Work to complete>
The answer should be each line of the records that contains the word "width"; please copy them all.

Stored data
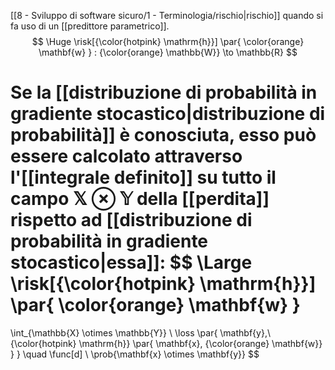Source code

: [[8 - Sviluppo di software sicuro/1 - Terminologia/rischio|rischio]] quando si fa uso di un [[predittore parametrico]].
$$
\Huge
\risk[{\color{hotpink} \mathrm{h}}] \par{ \color{orange} \mathbf{w} } : {\color{orange} \mathbb{W}} \to \mathbb{R}
$$

Se la [[distribuzione di probabilità in gradiente stocastico|distribuzione di probabilità]] è conosciuta, esso può essere calcolato attraverso l'[[integrale definito]] su tutto il campo $\mathbb{X} \otimes \mathbb{Y}$ della [[perdita]] rispetto ad [[distribuzione di probabilità in gradiente stocastico|essa]]:
$$
\Large
\risk[{\color{hotpink} \mathrm{h}}]
\par{ \color{orange} \mathbf{w} }
= 
\int_{\mathbb{X} \otimes \mathbb{Y}}
	\ 
	\loss \par{
		\mathbf{y},\ 
		{\color{hotpink} \mathrm{h}} \par{
			\mathbf{x},
			{\color{orange} \mathbf{w}}
		}
	}
	\quad
	\func[d]
	\ 
	\prob{\mathbf{x} \otimes \mathbf{y}}
$$

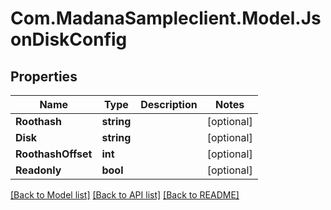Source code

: 
# Com.MadanaSampleclient.Model.JsonDiskConfig

## Properties

Name | Type | Description | Notes
------------ | ------------- | ------------- | -------------
**Roothash** | **string** |  | [optional] 
**Disk** | **string** |  | [optional] 
**RoothashOffset** | **int** |  | [optional] 
**Readonly** | **bool** |  | [optional] 

[[Back to Model list]](../README.md#documentation-for-models)
[[Back to API list]](../README.md#documentation-for-api-endpoints)
[[Back to README]](../README.md)

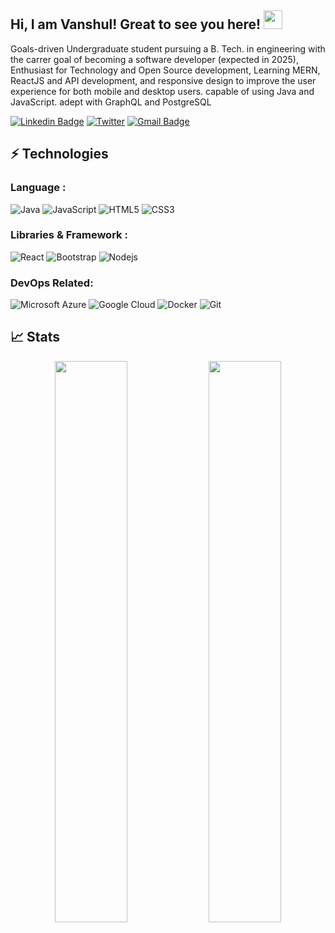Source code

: ## Hi, I am Vanshul! Great to see you here! <img src="https://raw.githubusercontent.com/aemmadi/aemmadi/master/wave.gif" width="30px">

Goals-driven Undergraduate student pursuing a B. Tech. in engineering with the carrer goal of becoming a software developer (expected in 2025), Enthusiast for Technology and Open Source development, Learning MERN, ReactJS and API development, and responsive design to improve the user experience for both mobile and desktop users. capable of using Java and JavaScript. adept with GraphQL and PostgreSQL

[![Linkedin Badge](https://img.shields.io/badge/-VanshulBhatia-blue?style=flat-square&logo=Linkedin&logoColor=white&link=https://www.linkedin.com/in/vanshul-bhatia-635a90235)](https://www.linkedin.com/in/vanshul-bhatia-635a90235)
[![Twitter](https://img.shields.io/twitter/url/https/twitter.com/cloudposse.svg?style=social&label=Follow%20%40VanshulBhatia)](https://twitter.com/VanshulBhatia?t=GsnpW53xkVrSAZ-gd6vJ4A&s=09)
[![Gmail Badge](https://img.shields.io/badge/-vanshulbhatia@gmail.com-c14438?style=flat-square&logo=Gmail&logoColor=white&link=mailto:vanshulbhatia@gmail.com)](mailto:vanshulbhatia@gmail.com)


## ⚡ Technologies

### Language :
![Java](https://img.shields.io/badge/-java-E34A86?style=flat-square&logo=java)
![JavaScript](https://img.shields.io/badge/-JavaScript-black?style=flat-square&logo=javascript)
![HTML5](https://img.shields.io/badge/-HTML5-E34F26?style=flat-square&logo=html5&logoColor=white)
![CSS3](https://img.shields.io/badge/-CSS3-1572B6?style=flat-square&logo=css3)

### Libraries & Framework :

![React](https://img.shields.io/badge/-React-black?style=flat-square&logo=react)
![Bootstrap](https://img.shields.io/badge/-Bootstrap-563D7C?style=flat-square&logo=bootstrap)
![Nodejs](https://img.shields.io/badge/-Nodejs-black?style=flat-square&logo=Node.js)


### DevOps Related:

![Microsoft Azure](https://img.shields.io/badge/Microsoft%20Azure-232F7E?style=flat-square&logo=microsoft-azure)
![Google Cloud](https://img.shields.io/badge/Google%20Cloud-black?style=flat-square&logo=google-cloud)
![Docker](https://img.shields.io/badge/-Docker-black?style=flat-square&logo=docker)
![Git](https://img.shields.io/badge/-Git-black?style=flat-square&logo=git)


## 📈 Stats
<p align="center">
	
  <img width="48%" src="https://github-readme-stats.vercel.app/api?username=VanshulB&show_icons=true&theme=tokyonight" />
  <img width="48%" src="https://github-readme-streak-stats.herokuapp.com/?user=VanshulB&theme=tokyonight" />
</p>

Worked solution>
: ## Hi, I am Vanshul! Great to see you here! <img src="https://raw.githubusercontent.com/aemmadi/aemmadi/master/wave.gif" width="30px">
  <img width="48%" src="https://github-readme-stats.vercel.app/api?username=VanshulB&show_icons=true&theme=tokyonight" />
  <img width="48%" src="https://github-readme-streak-stats.herokuapp.com/?user=VanshulB&theme=tokyonight" />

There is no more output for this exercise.